Encourager les partenariats
Marques et sous-traitants font régulièrement appel aux compétences de l’EPFL. Breitling, Rolex, Audemars Piguet ou encore Asulab, le laboratoire de recherche et de développement du Swatch Group, sont quelques-unes des entreprises à mandater les différents instituts. Actuellement, le département des matériaux, un secteur lourd d’enjeux pour les horlogers, est souvent sollicité tout comme celui de la microtechnique pour l’amélioration des processus de fabrication. « Nous privilégions les collaborations sur le long terme, soit une durée moyenne de deux à trois ans, explique Olivier Henchoz, adjoint du président de l’EPFL pour la communication.
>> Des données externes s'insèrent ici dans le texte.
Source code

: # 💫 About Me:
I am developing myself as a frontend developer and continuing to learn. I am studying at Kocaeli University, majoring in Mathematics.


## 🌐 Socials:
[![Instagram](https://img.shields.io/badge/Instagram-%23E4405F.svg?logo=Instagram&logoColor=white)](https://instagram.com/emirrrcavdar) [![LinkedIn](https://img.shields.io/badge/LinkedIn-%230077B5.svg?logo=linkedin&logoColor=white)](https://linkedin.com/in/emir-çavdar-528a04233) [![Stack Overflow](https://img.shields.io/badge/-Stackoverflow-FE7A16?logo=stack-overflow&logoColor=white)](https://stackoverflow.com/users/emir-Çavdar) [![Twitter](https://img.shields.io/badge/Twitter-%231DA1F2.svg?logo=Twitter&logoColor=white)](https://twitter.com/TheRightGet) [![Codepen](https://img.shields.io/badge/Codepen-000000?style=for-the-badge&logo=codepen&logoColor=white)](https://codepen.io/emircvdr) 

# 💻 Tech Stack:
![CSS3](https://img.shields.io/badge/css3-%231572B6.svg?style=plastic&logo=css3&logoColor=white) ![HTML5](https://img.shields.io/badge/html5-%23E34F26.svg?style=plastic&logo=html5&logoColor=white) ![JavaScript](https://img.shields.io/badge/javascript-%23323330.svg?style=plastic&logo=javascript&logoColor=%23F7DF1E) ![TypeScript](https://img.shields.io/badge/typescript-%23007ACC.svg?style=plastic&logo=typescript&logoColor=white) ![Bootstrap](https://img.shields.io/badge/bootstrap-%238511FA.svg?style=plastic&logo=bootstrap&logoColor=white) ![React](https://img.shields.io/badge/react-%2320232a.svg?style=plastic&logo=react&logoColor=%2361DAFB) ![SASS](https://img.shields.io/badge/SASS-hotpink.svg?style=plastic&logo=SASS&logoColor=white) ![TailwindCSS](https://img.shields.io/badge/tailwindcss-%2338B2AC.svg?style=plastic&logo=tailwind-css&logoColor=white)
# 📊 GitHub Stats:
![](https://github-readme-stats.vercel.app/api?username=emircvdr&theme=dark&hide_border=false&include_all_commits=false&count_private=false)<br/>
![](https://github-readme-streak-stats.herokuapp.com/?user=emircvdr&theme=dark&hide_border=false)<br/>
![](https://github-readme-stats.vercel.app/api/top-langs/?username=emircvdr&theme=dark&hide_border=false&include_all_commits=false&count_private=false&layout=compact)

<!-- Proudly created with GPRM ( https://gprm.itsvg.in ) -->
Dans cette optique, nous encourageons la mise sur pied de partenariats entre l’école et le client qui nous permettront de pousser la recherche à son maximum, cette fusion des compétences renforçant les deux parties. Nous acceptons également des mandats. Ces derniers durent le plus souvent moins d’une année. »
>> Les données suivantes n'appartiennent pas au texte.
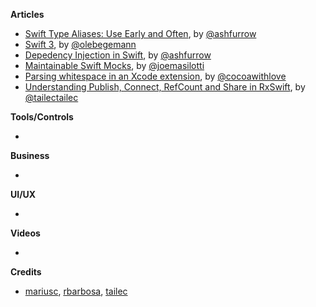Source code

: **Articles**

* [Swift Type Aliases: Use Early and Often](http://artsy.github.io/blog/2016/06/24/typealias-for-great-good/), by [@ashfurrow](https://twitter.com/ashfurrow)
* [Swift 3](http://oleb.net/blog/2016/06/swift-3/), by [@olebegemann](https://twitter.com/olebegemann)
* [Depedency Injection in Swift](http://artsy.github.io/blog/2016/06/27/dependency-injection-in-swift/), by [@ashfurrow](https://twitter.com/ashfurrow)
* [Maintainable Swift Mocks](http://masilotti.com/maintainable-mocks/), by [@joemasilotti](https://twitter.com/joemasilotti)
* [Parsing whitespace in an Xcode extension](http://www.cocoawithlove.com/blog/2016/06/25/policing-whitespace.html), by [@cocoawithlove](https://twitter.com/cocoawithlove)
* [Understanding Publish, Connect, RefCount and Share in RxSwift](http://tailec.com/blog/understanding-publish-connect-refcount-share), by [@tailectailec](https://twitter.com/tailectailec)

**Tools/Controls**

*

**Business**

*

**UI/UX**

*

**Videos**

*

**Credits**

* [mariusc](https://github.com/mariusc), [rbarbosa](https://github.com/rbarbosa), [tailec](https://github.com/tailec)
Suivant le type d’accord conclu, les résultats des recherches appartiendront soit exclusivement au client, soit ils pourront faire l’objet d’une publication avec des montants variables à payer selon les termes du partenariat. A l’EPFL, le service des relations industrielles pilote la mise au point des contrats. « Dans le cas des entreprises de grande taille qui parfois mènent des projets avec plusieurs instituts en même temps, nous élaborons des contrats cadres qui règlent, par exemple, les questions de propriété intellectuelle. Nous simplifions ainsi le processus et évitons de devoir à chaque fois renégocier l’ensemble », dit Gabriel Clerc, le responsable du service. Discrétion oblige, aucun chiffre ne sera articulé ni sur les montants en jeu, ni sur le nombre ou encore la nature des projets en cours.
En revanche, le montant offert par Rolex pour la construction du nouveau Learning Center de l’EPFL, qui devrait être inauguré en octobre 2009, n’est pas un secret. La marque à la couronne a en effet décidé de prendre à sa charge environ la moitié de la facture totale qui se monte à 100 millions de francs.
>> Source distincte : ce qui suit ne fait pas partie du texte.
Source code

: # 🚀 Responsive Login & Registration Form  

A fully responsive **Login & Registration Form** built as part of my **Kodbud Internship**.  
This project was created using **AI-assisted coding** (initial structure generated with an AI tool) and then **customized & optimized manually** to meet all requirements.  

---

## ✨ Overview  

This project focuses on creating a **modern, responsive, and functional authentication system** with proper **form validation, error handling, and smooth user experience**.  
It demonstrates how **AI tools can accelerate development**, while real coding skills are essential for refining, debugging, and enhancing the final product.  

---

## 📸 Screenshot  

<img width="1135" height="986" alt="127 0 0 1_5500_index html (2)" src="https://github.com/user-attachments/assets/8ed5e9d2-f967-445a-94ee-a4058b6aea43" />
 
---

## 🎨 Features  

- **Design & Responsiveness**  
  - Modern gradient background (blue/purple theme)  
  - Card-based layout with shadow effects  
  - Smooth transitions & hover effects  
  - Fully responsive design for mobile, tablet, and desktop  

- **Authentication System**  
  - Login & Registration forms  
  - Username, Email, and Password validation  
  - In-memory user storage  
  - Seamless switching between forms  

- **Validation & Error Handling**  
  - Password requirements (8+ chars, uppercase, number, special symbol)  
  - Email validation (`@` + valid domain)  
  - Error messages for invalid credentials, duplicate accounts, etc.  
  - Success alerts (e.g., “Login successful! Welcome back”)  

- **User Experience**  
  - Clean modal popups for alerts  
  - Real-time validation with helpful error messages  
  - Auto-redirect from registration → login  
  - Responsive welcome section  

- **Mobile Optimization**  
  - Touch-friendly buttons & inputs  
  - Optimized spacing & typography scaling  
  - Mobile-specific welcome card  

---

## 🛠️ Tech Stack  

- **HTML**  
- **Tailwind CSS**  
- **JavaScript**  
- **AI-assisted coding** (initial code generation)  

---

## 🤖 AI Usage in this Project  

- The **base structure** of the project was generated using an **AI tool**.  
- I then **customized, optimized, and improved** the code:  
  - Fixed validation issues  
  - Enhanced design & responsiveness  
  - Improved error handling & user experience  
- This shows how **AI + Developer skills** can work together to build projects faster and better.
Nous visons à intensifier les transferts de technologie entre les entreprises et les chercheurs.
Le guichet Alliance
Pour renforcer les collaborations entre l’univers académique et le monde industriel, une structure baptisée Alliance a été fondée fin 2006. Rassemblant sous une forme associative les hautes écoles spécialisées et les universités de Suisse romande ainsi que les acteurs centraux de l’industrie comme Swissmem, Alliance joue le rôle d’intermédiaire. « Nous visons à intensifier les transferts de technologie entre les entreprises et les chercheurs, explique son directeur Roland Luthier. Quand une société nous sollicite, nous la conseillons et l’aiguillons vers le centre de recherche le plus adapté à ses besoins. Proactive, notre stratégie vise à encourager les industriels à s’adresser naturellement aux écoles qui y gagnent elles aussi en devenant non plus concurrentes mais partenaires. » Appelé à se développer, ce guichet spécialisé a enregistré l’année dernière une poignée de demandes issue du secteur horloger.